---- Exercise material

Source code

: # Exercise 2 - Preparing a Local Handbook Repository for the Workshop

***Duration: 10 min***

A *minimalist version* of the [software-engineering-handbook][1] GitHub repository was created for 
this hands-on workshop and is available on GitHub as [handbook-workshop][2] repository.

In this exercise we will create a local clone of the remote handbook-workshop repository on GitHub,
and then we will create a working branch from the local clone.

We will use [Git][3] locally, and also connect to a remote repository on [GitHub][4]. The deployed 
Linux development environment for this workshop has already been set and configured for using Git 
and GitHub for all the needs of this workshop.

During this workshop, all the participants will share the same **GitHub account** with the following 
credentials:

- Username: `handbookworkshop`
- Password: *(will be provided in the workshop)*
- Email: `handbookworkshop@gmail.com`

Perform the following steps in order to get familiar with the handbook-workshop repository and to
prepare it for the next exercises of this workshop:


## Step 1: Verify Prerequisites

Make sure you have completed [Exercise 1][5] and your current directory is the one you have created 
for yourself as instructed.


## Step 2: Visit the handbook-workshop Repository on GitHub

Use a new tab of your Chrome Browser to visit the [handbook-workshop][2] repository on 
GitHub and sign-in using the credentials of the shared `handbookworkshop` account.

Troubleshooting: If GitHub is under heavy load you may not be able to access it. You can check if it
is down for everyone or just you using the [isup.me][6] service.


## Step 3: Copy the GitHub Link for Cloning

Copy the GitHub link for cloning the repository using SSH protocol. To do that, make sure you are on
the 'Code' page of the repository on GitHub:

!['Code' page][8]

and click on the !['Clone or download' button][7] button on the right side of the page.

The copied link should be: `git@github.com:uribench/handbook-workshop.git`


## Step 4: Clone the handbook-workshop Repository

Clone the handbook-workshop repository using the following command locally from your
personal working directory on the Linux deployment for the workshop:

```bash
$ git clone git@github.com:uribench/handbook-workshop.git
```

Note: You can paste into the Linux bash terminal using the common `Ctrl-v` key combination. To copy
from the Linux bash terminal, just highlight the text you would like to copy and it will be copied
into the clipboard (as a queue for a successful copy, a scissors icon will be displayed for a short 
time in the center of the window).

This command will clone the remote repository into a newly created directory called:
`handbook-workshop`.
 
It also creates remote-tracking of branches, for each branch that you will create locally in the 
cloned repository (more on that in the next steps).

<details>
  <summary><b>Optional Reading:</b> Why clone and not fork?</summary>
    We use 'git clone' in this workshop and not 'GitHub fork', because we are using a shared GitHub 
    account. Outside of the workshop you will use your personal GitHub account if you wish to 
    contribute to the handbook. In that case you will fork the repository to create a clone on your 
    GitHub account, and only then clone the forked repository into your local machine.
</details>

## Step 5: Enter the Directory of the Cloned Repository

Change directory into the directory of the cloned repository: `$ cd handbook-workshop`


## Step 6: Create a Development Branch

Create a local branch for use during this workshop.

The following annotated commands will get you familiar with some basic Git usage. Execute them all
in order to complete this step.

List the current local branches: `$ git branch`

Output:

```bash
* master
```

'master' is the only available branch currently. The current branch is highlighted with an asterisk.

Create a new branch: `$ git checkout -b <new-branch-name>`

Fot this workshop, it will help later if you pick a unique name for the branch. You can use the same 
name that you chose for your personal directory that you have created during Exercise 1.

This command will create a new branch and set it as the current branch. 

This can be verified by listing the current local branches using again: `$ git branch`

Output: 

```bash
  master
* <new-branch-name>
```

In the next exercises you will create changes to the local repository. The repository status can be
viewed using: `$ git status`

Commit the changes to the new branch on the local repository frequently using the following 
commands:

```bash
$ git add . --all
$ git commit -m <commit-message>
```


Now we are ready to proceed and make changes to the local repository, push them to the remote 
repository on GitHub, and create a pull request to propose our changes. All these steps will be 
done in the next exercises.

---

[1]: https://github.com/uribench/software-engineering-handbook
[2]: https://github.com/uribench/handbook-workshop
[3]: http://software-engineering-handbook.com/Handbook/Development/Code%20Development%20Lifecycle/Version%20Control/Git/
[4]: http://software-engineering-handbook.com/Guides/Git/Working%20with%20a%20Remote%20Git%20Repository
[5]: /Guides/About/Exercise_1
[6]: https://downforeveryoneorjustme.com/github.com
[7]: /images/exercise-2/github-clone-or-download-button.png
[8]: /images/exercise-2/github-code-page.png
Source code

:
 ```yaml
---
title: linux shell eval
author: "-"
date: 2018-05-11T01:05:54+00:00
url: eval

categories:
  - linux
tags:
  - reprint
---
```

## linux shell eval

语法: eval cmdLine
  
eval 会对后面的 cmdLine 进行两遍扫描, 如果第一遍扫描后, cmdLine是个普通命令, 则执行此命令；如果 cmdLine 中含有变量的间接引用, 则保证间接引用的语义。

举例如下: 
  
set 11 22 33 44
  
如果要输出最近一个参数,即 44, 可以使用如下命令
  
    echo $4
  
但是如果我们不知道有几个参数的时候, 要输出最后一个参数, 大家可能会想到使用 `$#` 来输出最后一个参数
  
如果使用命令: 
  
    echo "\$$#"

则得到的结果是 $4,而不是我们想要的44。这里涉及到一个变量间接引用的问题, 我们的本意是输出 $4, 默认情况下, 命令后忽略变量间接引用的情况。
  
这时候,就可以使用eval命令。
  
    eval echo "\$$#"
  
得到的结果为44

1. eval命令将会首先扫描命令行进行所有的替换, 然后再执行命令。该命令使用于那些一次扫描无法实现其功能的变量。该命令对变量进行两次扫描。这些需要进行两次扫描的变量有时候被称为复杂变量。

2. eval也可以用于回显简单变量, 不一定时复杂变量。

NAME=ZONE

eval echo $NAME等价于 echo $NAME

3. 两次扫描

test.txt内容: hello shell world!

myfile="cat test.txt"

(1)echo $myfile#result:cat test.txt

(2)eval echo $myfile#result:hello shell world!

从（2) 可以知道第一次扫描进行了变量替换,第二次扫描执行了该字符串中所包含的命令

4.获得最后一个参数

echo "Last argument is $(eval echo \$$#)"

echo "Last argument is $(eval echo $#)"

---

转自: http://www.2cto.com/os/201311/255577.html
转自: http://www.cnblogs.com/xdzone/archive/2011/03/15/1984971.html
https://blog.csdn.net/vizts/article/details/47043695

--------

§ **Requirement**:
Using the records above, find and show each line with the string "images".

§ **Solution to the exercise**:
[7]: /images/exercise-2/github-clone-or-download-button.png
[8]: /images/exercise-2/github-code-page.png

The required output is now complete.